Prime Minister Keir Starmer will no doubt be wading through a huge in-box as he gets settled into a new job and a new home at 10 Downing Street. For millions of UK pensioners – and those with retirement in the not-too-distant future – there is understandably a degree of uncertainty about what the change of government could mean.
It’s worth reflecting on what Labour said about pension matters in the run-up to their historic victory. We’ll also look at pensions issues that weren’t prominent in Labour’s campaign, but that will nonetheless affect millions in the coming years.
The future of the State Pension was at times a hotly debated subject during the election campaign. Now that the dust has settled, what can we expect from the new government?
In the run-up to the election, Labour pledged to maintain the triple lock on State Pensions. This established protocol ensures that the State Pension increases annually by the highest of these three measures of inflation: the Consumer Price Index (CPI), average earnings growth, or a minimum of 2.5%.
However, there are other decisions about the future of the State Pension that remain to be confirmed by Labour. One of vital interest to many people is the timetable for raising the State Pension age to 68.
Unlike the Conservatives, Labour didn’t pledge to introduce a so-called ‘triple lock plus’ that would raise the personal allowance for pensioners. This measure would keep their State Pension income below the level at which income tax liability begins.
However, that doesn’t rule out the prospect of the new government monitoring the effect of further annual triple lock State Pension rises and rethinking the personal allowance accordingly.

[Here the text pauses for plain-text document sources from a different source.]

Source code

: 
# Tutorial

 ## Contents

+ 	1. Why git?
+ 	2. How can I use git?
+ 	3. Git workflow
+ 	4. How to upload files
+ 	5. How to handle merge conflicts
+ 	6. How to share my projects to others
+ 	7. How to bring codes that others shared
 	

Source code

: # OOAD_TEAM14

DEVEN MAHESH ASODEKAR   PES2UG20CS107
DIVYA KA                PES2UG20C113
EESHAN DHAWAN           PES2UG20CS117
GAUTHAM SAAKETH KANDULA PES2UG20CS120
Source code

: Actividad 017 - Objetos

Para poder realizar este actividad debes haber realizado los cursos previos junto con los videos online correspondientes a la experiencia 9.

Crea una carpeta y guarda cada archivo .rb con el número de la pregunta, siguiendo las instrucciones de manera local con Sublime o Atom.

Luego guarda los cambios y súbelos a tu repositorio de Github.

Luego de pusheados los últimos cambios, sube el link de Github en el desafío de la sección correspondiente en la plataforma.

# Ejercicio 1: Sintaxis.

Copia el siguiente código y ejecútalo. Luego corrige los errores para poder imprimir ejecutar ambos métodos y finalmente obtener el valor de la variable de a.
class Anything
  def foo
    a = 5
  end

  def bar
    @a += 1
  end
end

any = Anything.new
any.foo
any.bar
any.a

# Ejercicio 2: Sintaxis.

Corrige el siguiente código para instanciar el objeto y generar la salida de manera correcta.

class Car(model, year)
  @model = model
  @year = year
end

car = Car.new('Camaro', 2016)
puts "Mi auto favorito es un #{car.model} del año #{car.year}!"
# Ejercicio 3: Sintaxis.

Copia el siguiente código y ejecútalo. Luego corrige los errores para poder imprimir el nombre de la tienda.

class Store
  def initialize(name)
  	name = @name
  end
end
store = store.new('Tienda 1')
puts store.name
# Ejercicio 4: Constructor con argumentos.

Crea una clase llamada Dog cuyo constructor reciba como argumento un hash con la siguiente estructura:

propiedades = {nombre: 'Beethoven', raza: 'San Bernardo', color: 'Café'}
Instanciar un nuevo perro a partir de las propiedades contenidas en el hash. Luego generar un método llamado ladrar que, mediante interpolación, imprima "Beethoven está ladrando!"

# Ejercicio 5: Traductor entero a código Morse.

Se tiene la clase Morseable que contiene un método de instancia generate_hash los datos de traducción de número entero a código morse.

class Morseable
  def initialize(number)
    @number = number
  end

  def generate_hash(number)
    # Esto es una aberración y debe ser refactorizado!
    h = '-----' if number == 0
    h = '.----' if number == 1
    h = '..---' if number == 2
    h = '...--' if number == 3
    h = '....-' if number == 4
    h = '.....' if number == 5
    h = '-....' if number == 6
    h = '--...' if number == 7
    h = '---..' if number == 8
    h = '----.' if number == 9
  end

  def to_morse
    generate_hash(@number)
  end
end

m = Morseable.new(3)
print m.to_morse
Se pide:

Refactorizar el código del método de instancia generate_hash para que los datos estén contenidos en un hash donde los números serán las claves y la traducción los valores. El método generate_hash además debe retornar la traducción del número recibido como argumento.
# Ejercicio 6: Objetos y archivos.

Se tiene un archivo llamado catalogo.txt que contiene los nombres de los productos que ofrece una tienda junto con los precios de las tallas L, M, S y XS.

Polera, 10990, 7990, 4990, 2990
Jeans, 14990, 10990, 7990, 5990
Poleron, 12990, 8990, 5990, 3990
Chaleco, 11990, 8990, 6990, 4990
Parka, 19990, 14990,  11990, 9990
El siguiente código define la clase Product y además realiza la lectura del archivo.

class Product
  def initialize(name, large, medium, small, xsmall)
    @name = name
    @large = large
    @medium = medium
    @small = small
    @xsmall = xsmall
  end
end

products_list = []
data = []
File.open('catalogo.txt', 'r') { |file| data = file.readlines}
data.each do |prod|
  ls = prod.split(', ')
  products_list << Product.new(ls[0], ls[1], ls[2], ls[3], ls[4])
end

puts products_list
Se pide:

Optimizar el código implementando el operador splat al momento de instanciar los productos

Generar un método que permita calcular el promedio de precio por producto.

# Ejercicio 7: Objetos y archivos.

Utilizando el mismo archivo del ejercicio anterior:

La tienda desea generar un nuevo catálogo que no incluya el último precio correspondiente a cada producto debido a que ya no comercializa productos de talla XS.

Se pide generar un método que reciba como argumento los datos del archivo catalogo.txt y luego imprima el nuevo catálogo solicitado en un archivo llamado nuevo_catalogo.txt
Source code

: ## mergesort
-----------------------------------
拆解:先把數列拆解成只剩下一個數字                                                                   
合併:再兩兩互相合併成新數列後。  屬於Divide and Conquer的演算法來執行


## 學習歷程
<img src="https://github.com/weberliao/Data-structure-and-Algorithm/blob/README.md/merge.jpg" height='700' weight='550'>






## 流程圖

The State Pension age is currently 66 for men and women. The timetable for raising it currently looks like this:
An increase from 66 to 67 – between April 2026 and April 2028
An increase from 67 to 68 – between April 2044 and April 2046
However, under the previous government there were plans for a further review within two years of the next Parliament. This would reconsider the rise of the State Pension age to 68, with a commitment to provide ten years’ notice of any changes.
In other words, the increase from 67 to 68 would be reviewed, and the date for the increase could change. Only time will tell whether the new government will go ahead with such a review, and if so when this will happen.
The Labour manifesto made no mention of the potential for compensation for so-called WASPI women. These are women born in the 1950s who believe they weren’t properly informed about the change in the State Pension age from 60 to 65, and then 66. (See our guide to WASPI for more information.)
Earlier this year, the Parliamentary and Health Ombudsman suggested compensation payments of between £1,000 and £2,950 to women affected. However, it is up to the Department for Work and Pensions – and ultimately the new government – whether compensation will be paid and, if so, how much.
As we previously reported, Labour’s manifesto included mention of some planned changes to the UK pensions landscape if elected. This included an aim for pension schemes to deliver better returns for savers by ensuring that pension schemes “take advantage of consolidation and scale”.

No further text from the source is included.